International union of pharmacology.: XLV.: Classification of the kinin receptor family:: from molecular mechanisms to pathophysiological consequences

Kinins are proinflammatory peptides that mediate numerous vascular and pain responses to tissue injury. Two pharmacologically distinct kinin receptor subtypes have been identified and characterized for these peptides, which are named B-1 and B-2 and belong to the rhodopsin family of G protein-coupled receptors. The B-2 receptor mediates the action of bradykinin (BK) and lysyl-bradykinin (Lys-BK), the first set of bioactive kinins formed in response to injury from kininogen precursors through the actions of plasma and tissue kallikreins, whereas the B-1 receptor mediates the action of des-Arg(9)-BK and Lys-des-Arg(9)-BK, the second set of bioactive kinins formed through the actions of carboxypeptidases on BK and Lys-BK, respectively. The B-2 receptor is ubiquitous and constitutively expressed, whereas the B-1 receptor is expressed at a very low level in healthy tissues but induced following injury by various proinflammatory cytokines such as interleukin-1beta.
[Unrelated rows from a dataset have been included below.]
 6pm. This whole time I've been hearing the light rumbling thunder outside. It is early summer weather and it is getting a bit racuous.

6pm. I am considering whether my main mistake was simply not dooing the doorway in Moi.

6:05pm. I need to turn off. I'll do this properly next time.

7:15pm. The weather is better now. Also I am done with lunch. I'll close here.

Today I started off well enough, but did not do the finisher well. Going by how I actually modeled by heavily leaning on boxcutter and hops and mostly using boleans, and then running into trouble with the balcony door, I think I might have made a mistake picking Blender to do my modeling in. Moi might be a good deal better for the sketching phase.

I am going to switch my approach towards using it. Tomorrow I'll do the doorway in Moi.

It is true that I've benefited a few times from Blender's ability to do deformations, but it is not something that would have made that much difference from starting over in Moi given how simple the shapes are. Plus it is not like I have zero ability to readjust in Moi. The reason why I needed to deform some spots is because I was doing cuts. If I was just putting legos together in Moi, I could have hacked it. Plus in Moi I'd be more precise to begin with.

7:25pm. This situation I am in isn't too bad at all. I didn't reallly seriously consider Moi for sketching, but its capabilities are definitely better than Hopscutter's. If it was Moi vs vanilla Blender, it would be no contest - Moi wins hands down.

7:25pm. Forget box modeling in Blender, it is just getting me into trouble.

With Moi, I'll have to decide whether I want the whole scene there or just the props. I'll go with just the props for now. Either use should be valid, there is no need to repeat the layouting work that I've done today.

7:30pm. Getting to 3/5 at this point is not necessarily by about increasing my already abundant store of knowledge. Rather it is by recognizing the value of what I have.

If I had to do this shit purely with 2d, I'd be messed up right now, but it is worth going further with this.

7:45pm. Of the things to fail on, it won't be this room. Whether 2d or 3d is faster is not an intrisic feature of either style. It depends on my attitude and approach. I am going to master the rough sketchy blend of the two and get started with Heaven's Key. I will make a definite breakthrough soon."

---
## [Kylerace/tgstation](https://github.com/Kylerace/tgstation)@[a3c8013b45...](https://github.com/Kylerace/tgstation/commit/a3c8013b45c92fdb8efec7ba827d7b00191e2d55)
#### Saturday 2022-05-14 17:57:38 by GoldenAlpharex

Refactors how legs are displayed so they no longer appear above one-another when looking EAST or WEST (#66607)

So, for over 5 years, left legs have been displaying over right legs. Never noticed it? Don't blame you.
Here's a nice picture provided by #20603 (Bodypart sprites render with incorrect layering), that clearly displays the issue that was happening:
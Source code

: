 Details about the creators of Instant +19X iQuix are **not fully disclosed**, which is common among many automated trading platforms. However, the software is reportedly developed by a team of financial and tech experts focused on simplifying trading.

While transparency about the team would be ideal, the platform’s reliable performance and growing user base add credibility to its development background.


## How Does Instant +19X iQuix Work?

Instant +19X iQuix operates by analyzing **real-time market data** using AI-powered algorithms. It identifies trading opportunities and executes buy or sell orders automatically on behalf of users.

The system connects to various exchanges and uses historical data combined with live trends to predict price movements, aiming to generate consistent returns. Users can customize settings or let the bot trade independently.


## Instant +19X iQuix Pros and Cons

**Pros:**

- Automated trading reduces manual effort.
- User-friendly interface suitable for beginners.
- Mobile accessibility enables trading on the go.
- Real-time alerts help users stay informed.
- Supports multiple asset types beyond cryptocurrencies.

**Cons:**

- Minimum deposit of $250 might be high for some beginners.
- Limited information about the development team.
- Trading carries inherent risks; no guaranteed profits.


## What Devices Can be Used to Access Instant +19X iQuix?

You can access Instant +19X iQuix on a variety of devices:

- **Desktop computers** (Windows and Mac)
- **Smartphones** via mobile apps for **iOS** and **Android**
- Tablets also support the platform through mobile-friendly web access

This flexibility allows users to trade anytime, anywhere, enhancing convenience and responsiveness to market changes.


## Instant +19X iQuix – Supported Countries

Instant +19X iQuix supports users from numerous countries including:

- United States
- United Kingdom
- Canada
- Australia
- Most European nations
Both receptors act through Galpha(q) to stimulate phospholipase Cbeta followed by phosphoinositide hydrolysis and intracellular free Ca2+ mobilization and through Galpha(i) to inhibit adenylate cyclase and stimulate the mitogen-activated protein kinase pathways. The use of mice lacking each receptor gene and various specific peptidic and non-peptidic antagonists have implicated both B-1 and B-2 receptors as potential therapeutic targets in several pathophysiological events related to inflammation such as pain, sepsis, allergic asthma, rhinitis, and edema, as well as diabetes and cancer. This review is a comprehensive presentation of our current understanding of these receptors in terms of molecular and cell biology, physiology, pharmacology, and involvement in human disease and drug development.